### WORK ITEM
Find every line in the records below that contains the word "RequestInterface", and copy each such line.

ENTRIES SUPPLIED: Begin

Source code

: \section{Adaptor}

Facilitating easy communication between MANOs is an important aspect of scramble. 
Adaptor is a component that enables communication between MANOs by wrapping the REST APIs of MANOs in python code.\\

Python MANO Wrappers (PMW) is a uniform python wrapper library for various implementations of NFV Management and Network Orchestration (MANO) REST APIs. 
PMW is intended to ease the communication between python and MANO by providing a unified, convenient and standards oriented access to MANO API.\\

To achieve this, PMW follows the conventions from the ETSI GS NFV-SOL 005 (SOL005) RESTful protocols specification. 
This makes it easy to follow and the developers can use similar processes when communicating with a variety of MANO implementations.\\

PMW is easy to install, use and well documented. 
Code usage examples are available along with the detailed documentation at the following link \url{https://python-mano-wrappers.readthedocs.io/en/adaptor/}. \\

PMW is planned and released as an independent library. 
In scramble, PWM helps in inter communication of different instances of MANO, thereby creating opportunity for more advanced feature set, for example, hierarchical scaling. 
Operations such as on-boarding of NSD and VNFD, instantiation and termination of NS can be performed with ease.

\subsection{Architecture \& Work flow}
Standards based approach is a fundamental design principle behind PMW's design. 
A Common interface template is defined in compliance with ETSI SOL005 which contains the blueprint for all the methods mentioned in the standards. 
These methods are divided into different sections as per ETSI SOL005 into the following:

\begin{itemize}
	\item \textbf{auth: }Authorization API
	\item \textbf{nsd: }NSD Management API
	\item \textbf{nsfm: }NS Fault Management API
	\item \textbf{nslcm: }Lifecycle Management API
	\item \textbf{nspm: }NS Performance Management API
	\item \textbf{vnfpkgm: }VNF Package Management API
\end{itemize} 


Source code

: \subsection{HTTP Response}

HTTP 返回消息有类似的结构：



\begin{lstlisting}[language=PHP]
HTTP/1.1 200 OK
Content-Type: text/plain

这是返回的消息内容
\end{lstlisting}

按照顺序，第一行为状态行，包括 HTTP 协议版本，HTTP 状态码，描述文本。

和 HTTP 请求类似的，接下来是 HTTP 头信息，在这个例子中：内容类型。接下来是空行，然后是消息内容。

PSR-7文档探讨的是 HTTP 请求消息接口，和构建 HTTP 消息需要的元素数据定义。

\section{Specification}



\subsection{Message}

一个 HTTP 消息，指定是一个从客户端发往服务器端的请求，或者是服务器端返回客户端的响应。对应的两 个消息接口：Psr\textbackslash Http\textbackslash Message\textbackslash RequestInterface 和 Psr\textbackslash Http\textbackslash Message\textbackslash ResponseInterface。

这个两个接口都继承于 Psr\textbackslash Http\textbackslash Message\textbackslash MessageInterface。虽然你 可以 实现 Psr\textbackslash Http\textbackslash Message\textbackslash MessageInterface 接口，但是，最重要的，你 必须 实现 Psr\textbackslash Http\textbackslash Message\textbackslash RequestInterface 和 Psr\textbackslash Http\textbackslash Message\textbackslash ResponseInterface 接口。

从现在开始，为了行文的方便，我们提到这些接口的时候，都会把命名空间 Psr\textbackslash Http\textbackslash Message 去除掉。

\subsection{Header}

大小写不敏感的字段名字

ENTRIES SUPPLIED: End

### SOLVED PROBLEM
一个 HTTP 消息，指定是一个从客户端发往服务器端的请求，或者是服务器端返回客户端的响应。对应的两 个消息接口：Psr\textbackslash Http\textbackslash Message\textbackslash RequestInterface 和 Psr\textbackslash Http\textbackslash Message\textbackslash ResponseInterface。
这个两个接口都继承于 Psr\textbackslash Http\textbackslash Message\textbackslash MessageInterface。虽然你 可以 实现 Psr\textbackslash Http\textbackslash Message\textbackslash MessageInterface 接口，但是，最重要的，你 必须 实现 Psr\textbackslash Http\textbackslash Message\textbackslash RequestInterface 和 Psr\textbackslash Http\textbackslash Message\textbackslash ResponseInterface 接口。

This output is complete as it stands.